Sunday, February 20, 2011

Narratives and Enactments

Here a couple of weeks ago Craig, an oboe playing friend from conservatory days, commented on Facebook how much he was enjoying a piece with a 5/4 time signature. I sent him a email talking about how much I enjoy irregular rhythms and included links to The Sashay and Timepiece. He asked for the music to The Sashay (and a midi file, which I had to figure out how to do). He's liking The Sashay enough to work on it and send me mp3 files of each version he's recorded with his oboe, adding some hand percussion, a bass, and tweaking the midi harp playback.

For one thing, he's a wonderful oboeist and I'm having a similar response to the one I had hearing The St Clements Wind Ensemble play Timepiece. Really good players take notes I've written and bring out depths of musicality I simply was unable to even imagine before hearing them.

Another thing that strikes me is that the piece is really holding up with the different instrumentation. I can't wait to compare it to what Susan and Carol do with it, but I'm pretty sure the evoked feelings will be different, though with some overlap. I'm enough of a chauvinist to think two Louisiana ladies with flute and harp are going to excel at evoking the flirtatious movements and banter that was in the back of my mind when I wrote it for them and that I hope is gesturally embedded in the music. 

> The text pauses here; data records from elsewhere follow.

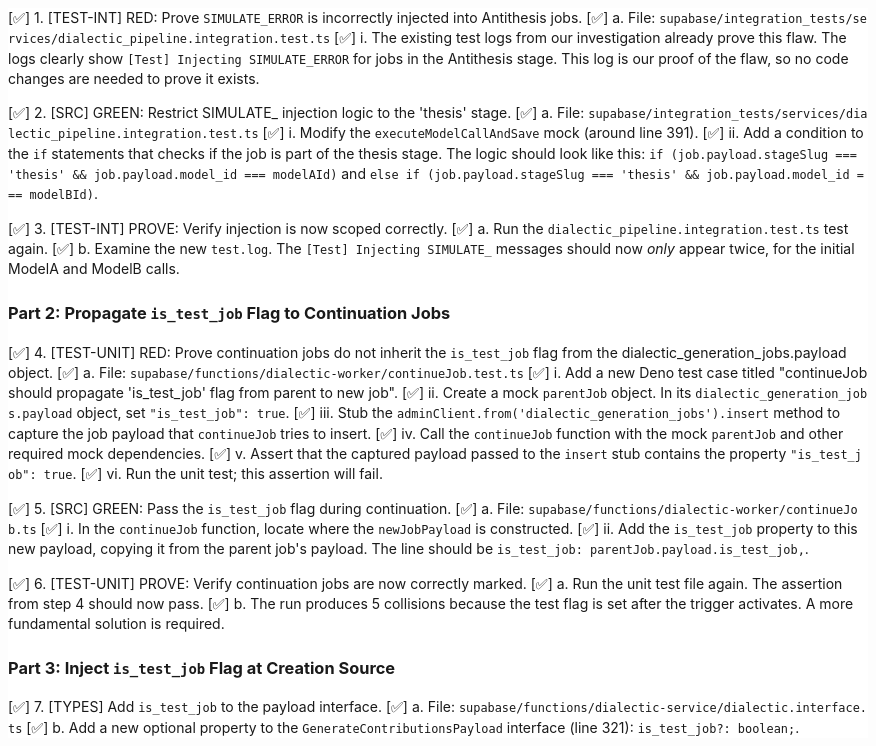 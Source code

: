 [✅] 1. [TEST-INT] RED: Prove `SIMULATE_ERROR` is incorrectly injected into Antithesis jobs.
    [✅] a. File: `supabase/integration_tests/services/dialectic_pipeline.integration.test.ts`
        [✅] i. The existing test logs from our investigation already prove this flaw. The logs clearly show `[Test] Injecting SIMULATE_ERROR` for jobs in the Antithesis stage. This log is our proof of the flaw, so no code changes are needed to prove it exists.

[✅] 2. [SRC] GREEN: Restrict SIMULATE_ injection logic to the 'thesis' stage.
    [✅] a. File: `supabase/integration_tests/services/dialectic_pipeline.integration.test.ts`
        [✅] i. Modify the `executeModelCallAndSave` mock (around line 391).
        [✅] ii. Add a condition to the `if` statements that checks if the job is part of the thesis stage. The logic should look like this: `if (job.payload.stageSlug === 'thesis' && job.payload.model_id === modelAId)` and `else if (job.payload.stageSlug === 'thesis' && job.payload.model_id === modelBId)`.

[✅] 3. [TEST-INT] PROVE: Verify injection is now scoped correctly.
    [✅] a. Run the `dialectic_pipeline.integration.test.ts` test again.
    [✅] b. Examine the new `test.log`. The `[Test] Injecting SIMULATE_` messages should now *only* appear twice, for the initial ModelA and ModelB calls.

### Part 2: Propagate `is_test_job` Flag to Continuation Jobs

[✅] 4. [TEST-UNIT] RED: Prove continuation jobs do not inherit the `is_test_job` flag from the dialectic_generation_jobs.payload object.
    [✅] a. File: `supabase/functions/dialectic-worker/continueJob.test.ts` 
        [✅] i. Add a new Deno test case titled "continueJob should propagate 'is_test_job' flag from parent to new job".
        [✅] ii. Create a mock `parentJob` object. In its `dialectic_generation_jobs.payload` object, set `"is_test_job": true`.
        [✅] iii. Stub the `adminClient.from('dialectic_generation_jobs').insert` method to capture the job payload that `continueJob` tries to insert.
        [✅] iv. Call the `continueJob` function with the mock `parentJob` and other required mock dependencies.
        [✅] v. Assert that the captured payload passed to the `insert` stub contains the property `"is_test_job": true`.
        [✅] vi. Run the unit test; this assertion will fail.

[✅] 5. [SRC] GREEN: Pass the `is_test_job` flag during continuation.
    [✅] a. File: `supabase/functions/dialectic-worker/continueJob.ts`
        [✅] i. In the `continueJob` function, locate where the `newJobPayload` is constructed.
        [✅] ii. Add the `is_test_job` property to this new payload, copying it from the parent job's payload. The line should be `is_test_job: parentJob.payload.is_test_job,`.

[✅] 6. [TEST-UNIT] PROVE: Verify continuation jobs are now correctly marked.
    [✅] a. Run the unit test file again. The assertion from step 4 should now pass.
    [✅] b. The run produces 5 collisions because the test flag is set after the trigger activates. A more fundamental solution is required. 

### Part 3: Inject `is_test_job` Flag at Creation Source

[✅] 7. [TYPES] Add `is_test_job` to the payload interface.
    [✅] a. File: `supabase/functions/dialectic-service/dialectic.interface.ts`
    [✅] b. Add a new optional property to the `GenerateContributionsPayload` interface (line 321): `is_test_job?: boolean;`.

They have also been steered in that direction because of my having long conversations with Susan detailing what I was thinking at various measures along the way. She suggested I do a post of all those mental visuals that helped me compose the music, but I didn't, and Craig's work is helping me understand my reluctance.

Sometime back I linked to a post of Kyle Gann's where he said he thought of his music scores as lines for a play, that different players and groups of players would perform them differently, just as plays are performed/produced differently. I agree with that wholeheartedly. My feeling is that if when composing music I make it coherent enough for me to feel a musical narrative run from measure to measure, then players will be able to sense that narrative in their own way and enact it convincingly, even if their sense of the narrative is different from mine.

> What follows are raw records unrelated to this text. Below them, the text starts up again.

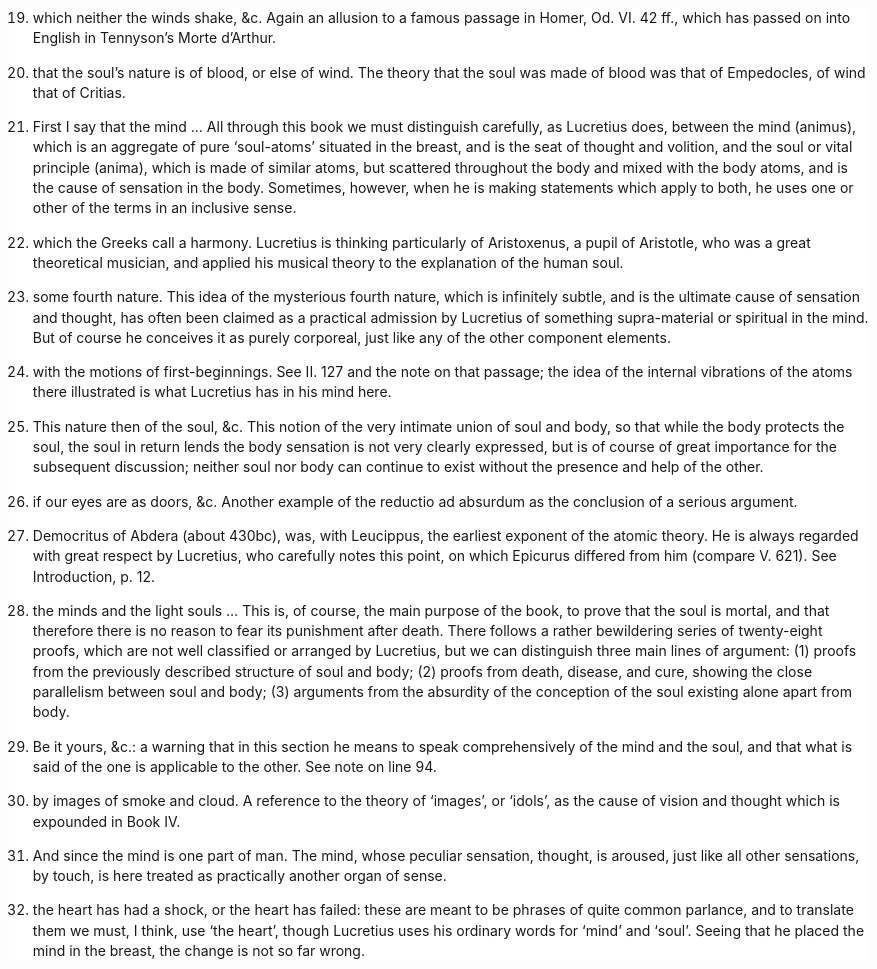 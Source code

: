 19. which neither the winds shake, &c. Again an allusion to a famous passage in Homer, Od. VI. 42 ff., which has passed on into English in Tennyson’s Morte d’Arthur.

43. that the soul’s nature is of blood, or else of wind. The theory that the soul was made of blood was that of Empedocles, of wind that of Critias.

94. First I say that the mind … All through this book we must distinguish carefully, as Lucretius does, between the mind (animus), which is an aggregate of pure ‘soul-atoms’ situated in the breast, and is the seat of thought and volition, and the soul or vital principle (anima), which is made of similar atoms, but scattered throughout the body and mixed with the body atoms, and is the cause of sensation in the body. Sometimes, however, when he is making statements which apply to both, he uses one or other of the terms in an inclusive sense.

100. which the Greeks call a harmony. Lucretius is thinking particularly of Aristoxenus, a pupil of Aristotle, who was a great theoretical musician, and applied his musical theory to the explanation of the human soul.

241. some fourth nature. This idea of the mysterious fourth nature, which is infinitely subtle, and is the ultimate cause of sensation and thought, has often been claimed as a practical admission by Lucretius of something supra-material or spiritual in the mind. But of course he conceives it as purely corporeal, just like any of the other component elements.

262. with the motions of first-beginnings. See II. 127 and the note on that passage; the idea of the internal vibrations of the atoms there illustrated is what Lucretius has in his mind here.

323. This nature then of the soul, &c. This notion of the very intimate union of soul and body, so that while the body protects the soul, the soul in return lends the body sensation is not very clearly expressed, but is of course of great importance for the subsequent discussion; neither soul nor body can continue to exist without the presence and help of the other.

367. if our eyes are as doors, &c. Another example of the reductio ad absurdum as the conclusion of a serious argument.

371. Democritus of Abdera (about 430bc), was, with Leucippus, the earliest exponent of the atomic theory. He is always regarded with great respect by Lucretius, who carefully notes this point, on which Epicurus differed from him (compare V. 621). See Introduction, p. 12.

417. the minds and the light souls … This is, of course, the main purpose of the book, to prove that the soul is mortal, and that therefore there is no reason to fear its punishment after death. There follows a rather bewildering series of twenty-eight proofs, which are not well classified or arranged by Lucretius, but we can distinguish three main lines of argument: (1) proofs from the previously described structure of soul and body; (2) proofs from death, disease, and cure, showing the close parallelism between soul and body; (3) arguments from the absurdity of the conception of the soul existing alone apart from body.

421. Be it yours, &c.: a warning that in this section he means to speak comprehensively of the mind and the soul, and that what is said of the one is applicable to the other. See note on line 94.

430. by images of smoke and cloud. A reference to the theory of ‘images’, or ‘idols’, as the cause of vision and thought which is expounded in Book IV.

548. And since the mind is one part of man. The mind, whose peculiar sensation, thought, is aroused, just like all other sensations, by touch, is here treated as practically another organ of sense.

597. the heart has had a shock, or the heart has failed: these are meant to be phrases of quite common parlance, and to translate them we must, I think, use ‘the heart’, though Lucretius uses his ordinary words for ‘mind’ and ‘soul’. Seeing that he placed the mind in the breast, the change is not so far wrong.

And that's what Craig has done. His take on The Sashay is exceptionally dance-like, and I think because of his amazingly textured oboe sound combining with the unusual rhythms there's an Armenian, near Eastern, Scheherazade feel to what he's doing. He keeps sending updated mp3s that clean up various things, but here soon I hope to do one of those simple YouTube embed posts with the audio as it stands now. Then blog readers can decide for themselves whether there's a convincing narrative and what a particular enactment does with it.

One of the things I most enjoyed back when I had the private practice in San Antonio was the yearly recitals with various clients playing various instruments. There were always a few piano players and I always had all of them play one piece in common with the others, along with the things only they were doing. Hearing different players present their individual enactments of  the same piece was always a wonderful illustration of just how expressive of our personalities making music can be.